Program in Neuroscience & Mental Health, Hospital for Sick Children, Toronto, ON, Canada.
Department of Physiology, University of Toronto, Toronto, ON, Canada.
Pain. 2018 Sep;159(9):1752-1763. doi: 10.1097/j.pain.0000000000001265.
Microglia-neuron signalling in the spinal cord is a key mediator of mechanical allodynia caused by peripheral nerve injury. We recently reported sex differences in microglia in pain signalling in mice: spinal mechanisms underlying nerve injury-induced allodynia are microglial dependent in male but not female mice. Whether this sex difference in pain hypersensitivity mechanisms is conserved in other species is unknown. Here, we show that in rats, the spinal mechanisms of nerve injury-induced hypersensitivity in males differ from those in females, with microglial P2X4 receptors (P2X4Rs) being a key point of divergence. In rats, nerve injury produced comparable allodynia and reactive microgliosis in both sexes. However, inhibiting microglia in the spinal cord reversed allodynia in male rats but not female rats. In addition, pharmacological blockade of P2X4Rs, by an intrathecally administered antagonist, attenuated pain hypersensitivity in male rats only. Consistent with the behavioural findings, nerve injury increased cell surface expression and function of P2X4Rs in acutely isolated spinal microglia from male rats but not from female rats. Moreover, in microglia cultured from male rats, but not in those from female rats, stimulating P2X4Rs drove intracellular signalling through p38 mitogen-activated protein kinase. Furthermore, chromatin immunoprecipitation-qPCR revealed that the transcription factor IRF5 differentially binds to the P2rx4 promoter region in female rats vs male rats. Finally, mechanical allodynia was produced in otherwise naive rats by intrathecally administering P2X4R-stimulated microglia from male rats but not those from female rats. Together, our findings demonstrate the existence of sexually dimorphic pain signalling in rats, suggesting that this sex difference is evolutionarily conserved, at least across rodent species.

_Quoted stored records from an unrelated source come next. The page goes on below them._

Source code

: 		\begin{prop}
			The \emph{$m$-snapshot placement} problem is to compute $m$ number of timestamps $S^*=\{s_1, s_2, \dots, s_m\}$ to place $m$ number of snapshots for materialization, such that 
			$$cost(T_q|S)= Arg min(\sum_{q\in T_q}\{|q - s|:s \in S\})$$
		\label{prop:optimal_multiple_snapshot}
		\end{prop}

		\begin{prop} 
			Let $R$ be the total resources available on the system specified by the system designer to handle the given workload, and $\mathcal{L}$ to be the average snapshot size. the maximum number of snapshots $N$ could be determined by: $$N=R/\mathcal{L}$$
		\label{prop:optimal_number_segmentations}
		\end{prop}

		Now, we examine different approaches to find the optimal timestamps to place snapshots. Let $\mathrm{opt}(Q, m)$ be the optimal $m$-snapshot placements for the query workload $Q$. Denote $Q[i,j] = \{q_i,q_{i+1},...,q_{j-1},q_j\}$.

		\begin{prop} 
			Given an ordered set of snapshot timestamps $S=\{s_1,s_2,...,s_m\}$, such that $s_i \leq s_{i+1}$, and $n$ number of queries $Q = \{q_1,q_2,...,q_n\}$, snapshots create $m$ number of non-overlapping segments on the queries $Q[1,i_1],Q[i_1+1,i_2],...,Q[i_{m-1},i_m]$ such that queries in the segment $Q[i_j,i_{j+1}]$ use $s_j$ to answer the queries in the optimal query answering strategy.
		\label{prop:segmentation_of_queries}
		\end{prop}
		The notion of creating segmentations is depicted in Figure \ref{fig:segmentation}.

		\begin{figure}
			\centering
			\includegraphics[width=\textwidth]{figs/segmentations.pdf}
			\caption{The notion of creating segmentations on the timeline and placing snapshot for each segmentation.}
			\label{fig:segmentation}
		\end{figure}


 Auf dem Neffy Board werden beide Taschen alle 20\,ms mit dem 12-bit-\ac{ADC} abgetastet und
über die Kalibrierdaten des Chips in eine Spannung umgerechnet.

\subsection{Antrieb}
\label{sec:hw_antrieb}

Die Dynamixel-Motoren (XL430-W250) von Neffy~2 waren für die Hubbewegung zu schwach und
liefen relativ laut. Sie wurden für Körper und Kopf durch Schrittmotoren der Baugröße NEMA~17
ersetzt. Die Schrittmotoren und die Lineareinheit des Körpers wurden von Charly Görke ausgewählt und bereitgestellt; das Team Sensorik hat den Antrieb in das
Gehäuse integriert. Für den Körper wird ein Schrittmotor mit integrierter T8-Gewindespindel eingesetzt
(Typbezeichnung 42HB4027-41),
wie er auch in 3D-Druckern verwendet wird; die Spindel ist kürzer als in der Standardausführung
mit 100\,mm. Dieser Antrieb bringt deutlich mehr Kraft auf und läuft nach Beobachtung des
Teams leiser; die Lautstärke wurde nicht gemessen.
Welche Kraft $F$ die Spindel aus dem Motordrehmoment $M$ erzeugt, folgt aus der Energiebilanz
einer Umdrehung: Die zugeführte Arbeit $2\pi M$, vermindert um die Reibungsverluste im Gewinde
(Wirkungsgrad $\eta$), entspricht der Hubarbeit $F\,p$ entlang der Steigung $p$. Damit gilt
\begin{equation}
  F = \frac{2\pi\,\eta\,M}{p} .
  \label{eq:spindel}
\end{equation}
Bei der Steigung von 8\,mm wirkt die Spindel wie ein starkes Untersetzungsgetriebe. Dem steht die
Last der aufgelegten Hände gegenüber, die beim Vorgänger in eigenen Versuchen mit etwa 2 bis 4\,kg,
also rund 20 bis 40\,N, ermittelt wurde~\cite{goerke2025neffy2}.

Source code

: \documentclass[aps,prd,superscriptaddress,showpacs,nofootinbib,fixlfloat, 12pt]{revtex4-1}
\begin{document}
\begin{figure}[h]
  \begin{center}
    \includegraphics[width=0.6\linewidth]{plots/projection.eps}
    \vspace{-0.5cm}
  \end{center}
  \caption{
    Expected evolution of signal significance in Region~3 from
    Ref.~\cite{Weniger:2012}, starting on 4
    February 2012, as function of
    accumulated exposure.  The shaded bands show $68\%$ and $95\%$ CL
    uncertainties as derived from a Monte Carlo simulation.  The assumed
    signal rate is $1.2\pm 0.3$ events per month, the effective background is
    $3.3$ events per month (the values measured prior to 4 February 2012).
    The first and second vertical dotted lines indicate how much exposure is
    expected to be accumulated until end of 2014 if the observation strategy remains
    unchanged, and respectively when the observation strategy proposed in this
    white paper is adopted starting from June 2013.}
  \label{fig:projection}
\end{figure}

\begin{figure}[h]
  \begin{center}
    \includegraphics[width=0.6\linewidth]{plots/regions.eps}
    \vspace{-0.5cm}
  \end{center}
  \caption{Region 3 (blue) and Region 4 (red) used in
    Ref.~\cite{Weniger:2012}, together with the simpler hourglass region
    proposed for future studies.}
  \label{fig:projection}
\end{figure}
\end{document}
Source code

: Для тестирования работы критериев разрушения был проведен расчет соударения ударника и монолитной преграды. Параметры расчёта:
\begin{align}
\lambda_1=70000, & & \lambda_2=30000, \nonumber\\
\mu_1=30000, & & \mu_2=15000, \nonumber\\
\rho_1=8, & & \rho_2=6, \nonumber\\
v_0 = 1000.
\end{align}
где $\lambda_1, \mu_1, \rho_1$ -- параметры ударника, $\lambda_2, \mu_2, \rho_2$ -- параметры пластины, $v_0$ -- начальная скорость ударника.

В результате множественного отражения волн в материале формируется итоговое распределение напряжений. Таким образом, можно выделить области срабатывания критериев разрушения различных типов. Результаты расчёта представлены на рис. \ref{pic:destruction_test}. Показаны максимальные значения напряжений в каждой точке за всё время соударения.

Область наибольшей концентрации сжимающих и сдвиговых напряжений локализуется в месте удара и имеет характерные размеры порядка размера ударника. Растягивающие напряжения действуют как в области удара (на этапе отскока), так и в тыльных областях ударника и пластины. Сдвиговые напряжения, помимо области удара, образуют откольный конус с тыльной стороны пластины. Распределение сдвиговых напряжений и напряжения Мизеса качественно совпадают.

脊髓中的小胶质细胞-神经元信号转导是外周神经损伤引起机械性痛觉过敏的关键介质。我们最近报道了小鼠疼痛信号中小胶质细胞存在性别差异:在雄性小鼠中,脊髓机制是神经损伤诱导的痛觉过敏的基础,而在雌性小鼠中则不是。这种疼痛敏化机制的性别差异是否在其他物种中保守尚不清楚。在这里,我们发现在大鼠中,雄性和雌性神经损伤诱导的敏感性的脊髓机制不同,其中小胶质细胞 P2X4 受体(P2X4R)是一个关键的分歧点。在大鼠中,神经损伤在两性中均产生类似的痛觉过敏和反应性小胶质细胞增生。然而,在脊髓中抑制小胶质细胞可逆转雄性大鼠的痛觉过敏,但不能逆转雌性大鼠的痛觉过敏。此外,通过鞘内给予拮抗剂抑制 P2X4R 可减轻雄性大鼠的痛觉过敏,但不能减轻雌性大鼠的痛觉过敏。与行为学发现一致,神经损伤增加了急性分离的雄性大鼠脊髓小胶质细胞表面表达和功能,但不增加雌性大鼠脊髓小胶质细胞表面表达和功能。此外,在雄性大鼠培养的小胶质细胞中,但不在雌性大鼠培养的小胶质细胞中,刺激 P2X4R 通过 p38 丝裂原活化蛋白激酶驱动细胞内信号转导。此外,染色质免疫沉淀-qPCR 显示转录因子 IRF5 在雌性大鼠与雄性大鼠的 P2rx4 启动子区域中存在差异结合。最后,通过鞘内给予雄性大鼠小胶质细胞刺激的 P2X4R 来产生机械性痛觉过敏,而不是给予雌性大鼠小胶质细胞刺激的 P2X4R 来产生机械性痛觉过敏。总之,我们的研究结果表明大鼠存在性别二态性疼痛信号转导,这表明这种性别差异至少在啮齿动物中是进化保守的。